Assignment:
Those lines of the data that hold the word "Public" are to be copied out.
[Start of Attachment]
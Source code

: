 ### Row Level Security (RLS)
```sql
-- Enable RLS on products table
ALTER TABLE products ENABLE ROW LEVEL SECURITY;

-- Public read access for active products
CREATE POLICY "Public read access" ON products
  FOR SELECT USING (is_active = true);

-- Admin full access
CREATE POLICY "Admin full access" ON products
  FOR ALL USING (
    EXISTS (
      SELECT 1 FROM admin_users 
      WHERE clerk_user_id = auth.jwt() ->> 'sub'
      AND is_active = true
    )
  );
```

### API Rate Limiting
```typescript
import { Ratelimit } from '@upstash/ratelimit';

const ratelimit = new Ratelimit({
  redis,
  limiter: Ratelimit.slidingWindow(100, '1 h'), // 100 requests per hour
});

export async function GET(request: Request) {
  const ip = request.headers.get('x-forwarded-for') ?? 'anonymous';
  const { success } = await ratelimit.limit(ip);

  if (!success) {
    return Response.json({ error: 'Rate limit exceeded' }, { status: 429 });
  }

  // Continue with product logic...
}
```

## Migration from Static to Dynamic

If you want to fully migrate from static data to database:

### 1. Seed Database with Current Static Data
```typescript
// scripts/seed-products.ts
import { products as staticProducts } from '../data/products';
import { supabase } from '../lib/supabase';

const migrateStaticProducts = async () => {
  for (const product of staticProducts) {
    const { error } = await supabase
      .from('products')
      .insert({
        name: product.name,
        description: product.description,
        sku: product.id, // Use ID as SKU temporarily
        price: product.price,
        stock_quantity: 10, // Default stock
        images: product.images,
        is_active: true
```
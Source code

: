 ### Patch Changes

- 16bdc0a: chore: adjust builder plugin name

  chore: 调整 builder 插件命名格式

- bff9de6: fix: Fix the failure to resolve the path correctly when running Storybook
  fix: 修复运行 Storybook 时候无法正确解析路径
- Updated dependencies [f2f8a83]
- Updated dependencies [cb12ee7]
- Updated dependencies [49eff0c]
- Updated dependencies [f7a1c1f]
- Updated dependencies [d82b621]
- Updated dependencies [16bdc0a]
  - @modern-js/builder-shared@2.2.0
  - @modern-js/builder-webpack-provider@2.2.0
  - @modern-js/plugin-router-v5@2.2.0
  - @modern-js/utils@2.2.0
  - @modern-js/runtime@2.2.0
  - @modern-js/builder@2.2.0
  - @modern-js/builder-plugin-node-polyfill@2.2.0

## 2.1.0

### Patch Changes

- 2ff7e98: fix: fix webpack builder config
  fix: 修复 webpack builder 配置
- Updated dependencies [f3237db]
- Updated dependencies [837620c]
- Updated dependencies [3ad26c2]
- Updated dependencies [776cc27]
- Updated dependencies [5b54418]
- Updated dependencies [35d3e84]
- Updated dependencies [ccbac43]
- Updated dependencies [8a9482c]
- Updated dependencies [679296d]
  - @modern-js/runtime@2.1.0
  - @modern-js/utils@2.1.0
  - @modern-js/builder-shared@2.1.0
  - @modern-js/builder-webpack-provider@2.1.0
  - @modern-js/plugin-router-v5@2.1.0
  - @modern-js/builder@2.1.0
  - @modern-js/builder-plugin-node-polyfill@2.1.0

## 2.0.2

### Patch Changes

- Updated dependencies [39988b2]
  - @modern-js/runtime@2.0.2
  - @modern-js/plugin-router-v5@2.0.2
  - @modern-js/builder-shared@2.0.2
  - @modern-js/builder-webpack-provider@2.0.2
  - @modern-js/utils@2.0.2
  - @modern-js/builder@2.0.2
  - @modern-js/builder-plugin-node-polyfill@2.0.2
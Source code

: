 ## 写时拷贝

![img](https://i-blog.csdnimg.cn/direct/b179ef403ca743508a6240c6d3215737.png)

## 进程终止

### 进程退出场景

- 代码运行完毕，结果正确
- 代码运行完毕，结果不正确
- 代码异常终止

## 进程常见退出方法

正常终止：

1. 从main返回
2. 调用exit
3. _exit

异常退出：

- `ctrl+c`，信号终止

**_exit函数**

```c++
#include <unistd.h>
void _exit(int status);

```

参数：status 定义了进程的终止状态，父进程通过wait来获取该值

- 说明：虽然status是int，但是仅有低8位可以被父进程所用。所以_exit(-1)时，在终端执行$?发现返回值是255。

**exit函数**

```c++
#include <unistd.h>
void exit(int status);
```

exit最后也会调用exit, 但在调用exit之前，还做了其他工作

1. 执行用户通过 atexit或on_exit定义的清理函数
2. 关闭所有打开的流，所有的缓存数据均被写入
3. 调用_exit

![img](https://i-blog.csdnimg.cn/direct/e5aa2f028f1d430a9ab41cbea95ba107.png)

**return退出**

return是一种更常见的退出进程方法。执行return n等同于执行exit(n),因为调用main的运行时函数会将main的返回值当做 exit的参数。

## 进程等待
[End of Attachment]
Expected answer:
-- Public read access for active products
CREATE POLICY "Public read access" ON products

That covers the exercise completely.